I think that there are lines that make sense to me around what are the boundaries of "Okay, these things should probably be so closely tied together that existed one product". I'm sure there's lots of ways to dispute that. But I think you end up with a really bad experience if you fragment it too much, because everybody's just trying to solve their one little tiny part of the sort of assembly line, and nobody's thinking about the bigger picture of what this thing is supposed to be producing.
There's lots of questions about how that all shakes out. And I think that's one of the reasons why consolidation to some degree seems inevitable because even if the experience is bad or it goes better, these things all probably can't be standalone businesses. Like, at some point that economics is gonna become a factor of this too.
But I think that we, we have to sort of have some sense of where this whole thing is supposed to go, and each of us is some cog and this bigger machine, what does that machine supposed to do? And we can't just say, "Well, we're going to solve our problem and hand it off to the next one and hope that they do a good job of it and the final experience of using it cohesively is all nice and neat". The product we ship is a reflection of the org charts that we have and, in our case, our org charts are a bunch of different companies.
What's your take in the metrics layer? How does that have to evolve if we have independent or discrete metrics?
I don't think it has to, but I think this is a place where integration could be better, but there is a sort of a better solution.

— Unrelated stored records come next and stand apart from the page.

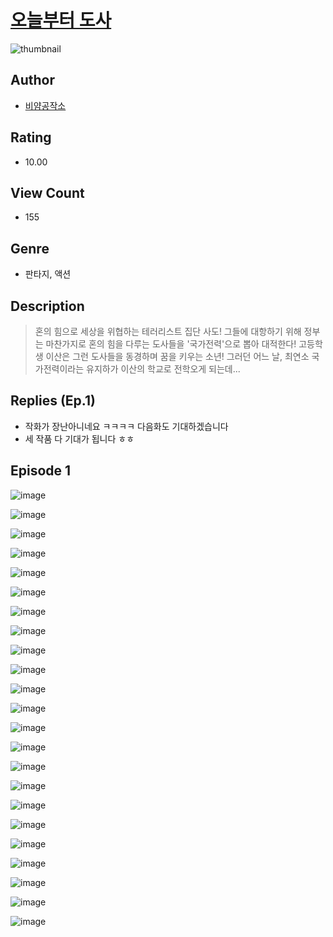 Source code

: # [오늘부터 도사](https://comic.naver.com/challenge/list?titleId=811122)
![thumbnail](https://image-comic.pstatic.net/user_contents_data/challenge_comic/2023/05/25/367112/upload_3847824719859835446_480x623.jpeg)

## Author
- [비얌공작소](https://comic.naver.com/artistTitle?id=367112)

## Rating
- 10.00

## View Count
- 155

## Genre
- 판타지, 액션

## Description
> 혼의 힘으로 세상을 위협하는 테러리스트 집단 사도! 그들에 대항하기 위해 정부는 마찬가지로 혼의 힘을 다루는 도사들을 '국가전력'으로 뽑아 대적한다! 고등학생 이산은 그런 도사들을 동경하며 꿈을 키우는 소년! 그러던 어느 날, 최연소 국가전력이라는 유지하가 이산의 학교로 전학오게 되는데...

## Replies (Ep.1)
- 작화가 장난아니네요 ㅋㅋㅋㅋ 다음화도 기대하겠습니다
- 세 작품 다 기대가 됩니다 ㅎㅎ

## Episode 1
![image](https://image-comic.pstatic.net/user_contents_data/challenge_comic/2023/05/25/367112/upload_3618140250698047841.jpeg)

![image](https://image-comic.pstatic.net/user_contents_data/challenge_comic/2023/05/25/367112/upload_7292795861115101752.jpeg)

![image](https://image-comic.pstatic.net/user_contents_data/challenge_comic/2023/05/25/367112/upload_3832674549979558246.jpeg)

![image](https://image-comic.pstatic.net/user_contents_data/challenge_comic/2023/05/25/367112/upload_7003205595238523191.jpeg)

![image](https://image-comic.pstatic.net/user_contents_data/challenge_comic/2023/05/25/367112/upload_3545851758312186678.jpeg)

![image](https://image-comic.pstatic.net/user_contents_data/challenge_comic/2023/05/25/367112/upload_3847818346131449443.jpeg)

![image](https://image-comic.pstatic.net/user_contents_data/challenge_comic/2023/05/25/367112/upload_3990805422388820281.jpeg)

![image](https://image-comic.pstatic.net/user_contents_data/challenge_comic/2023/05/25/367112/upload_7378130048646604130.jpeg)

![image](https://image-comic.pstatic.net/user_contents_data/challenge_comic/2023/05/25/367112/upload_7162470756534860089.jpeg)

![image](https://image-comic.pstatic.net/user_contents_data/challenge_comic/2023/05/25/367112/upload_3991089994138138933.jpeg)

![image](https://image-comic.pstatic.net/user_contents_data/challenge_comic/2023/05/25/367112/upload_4050768186641037105.jpeg)

![image](https://image-comic.pstatic.net/user_contents_data/challenge_comic/2023/05/25/367112/upload_3906139522440651063.jpeg)

![image](https://image-comic.pstatic.net/user_contents_data/challenge_comic/2023/05/25/367112/upload_7147603143141045561.jpeg)

![image](https://image-comic.pstatic.net/user_contents_data/challenge_comic/2023/05/25/367112/upload_3990530330542301497.jpeg)

![image](https://image-comic.pstatic.net/user_contents_data/challenge_comic/2023/05/25/367112/upload_7005120768467494452.jpeg)

![image](https://image-comic.pstatic.net/user_contents_data/challenge_comic/2023/05/25/367112/upload_7291953836333544761.jpeg)

![image](https://image-comic.pstatic.net/user_contents_data/challenge_comic/2023/05/25/367112/upload_3834309742061511220.jpeg)

![image](https://image-comic.pstatic.net/user_contents_data/challenge_comic/2023/05/25/367112/upload_7219329817632651619.jpeg)

![image](https://image-comic.pstatic.net/user_contents_data/challenge_comic/2023/05/25/367112/upload_4051097151192053809.jpeg)

![image](https://image-comic.pstatic.net/user_contents_data/challenge_comic/2023/05/25/367112/upload_7366027759358338147.jpeg)

![image](https://image-comic.pstatic.net/user_contents_data/challenge_comic/2023/05/25/367112/upload_7305174166593878068.jpeg)

![image](https://image-comic.pstatic.net/user_contents_data/challenge_comic/2023/05/25/367112/upload_3906925879362740787.jpeg)

![image](https://image-comic.pstatic.net/user_contents_data/challenge_comic/2023/05/25/367112/upload_4134639140591788595.jpeg)
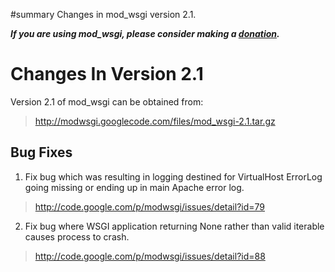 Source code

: ﻿#summary Changes in mod\_wsgi version 2.1.

_**If you are using mod\_wsgi, please consider making a
[donation](HowToContributeBack.md).**_

# Changes In Version 2.1 #

Version 2.1 of mod\_wsgi can be obtained from:

> http://modwsgi.googlecode.com/files/mod_wsgi-2.1.tar.gz

## Bug Fixes ##

1. Fix bug which was resulting in logging destined for VirtualHost ErrorLog
going missing or ending up in main Apache error log.

> http://code.google.com/p/modwsgi/issues/detail?id=79

2. Fix bug where WSGI application returning None rather than valid iterable
causes process to crash.

> http://code.google.com/p/modwsgi/issues/detail?id=88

So, to me, the point of a metrics layer is basically to say "This is effectively governance that transformation and data modeling is effectively, governance in the sense of like defining what data means and making sure it's consistently reported on and things like that, not governance and who has access to what" — that's sort of different thing. But, it's effectively governance of saying "Okay, all of our metrics say the same thing. When I go look at AR and you look at AR, we see the same stuff. If we compute it by a month or by customer or whatever, we are getting reliable things".
In terms of the natural boundaries of where something should live, that to me makes a lot more sense in a layer that looks like dbt or adjacent to dbt than it does in a BI tool, because then that part of governance is only consumable by the BI tool. So you end up splitting say you have dbt and a tool like Looker, you end up splitting your governance half between dbt and then half between Looker. And if some other application of data wants to use the thing that has governed in Looker, like you don't really have a clean path to get there.
And traditionally Looker in this case basically represents the way that BI has traditionally been built, like that is for reasons that are more architectural and technical and stuff like that. That is how BI has often come around. It's like BI as a modeling layer and a visualization there's smashed together.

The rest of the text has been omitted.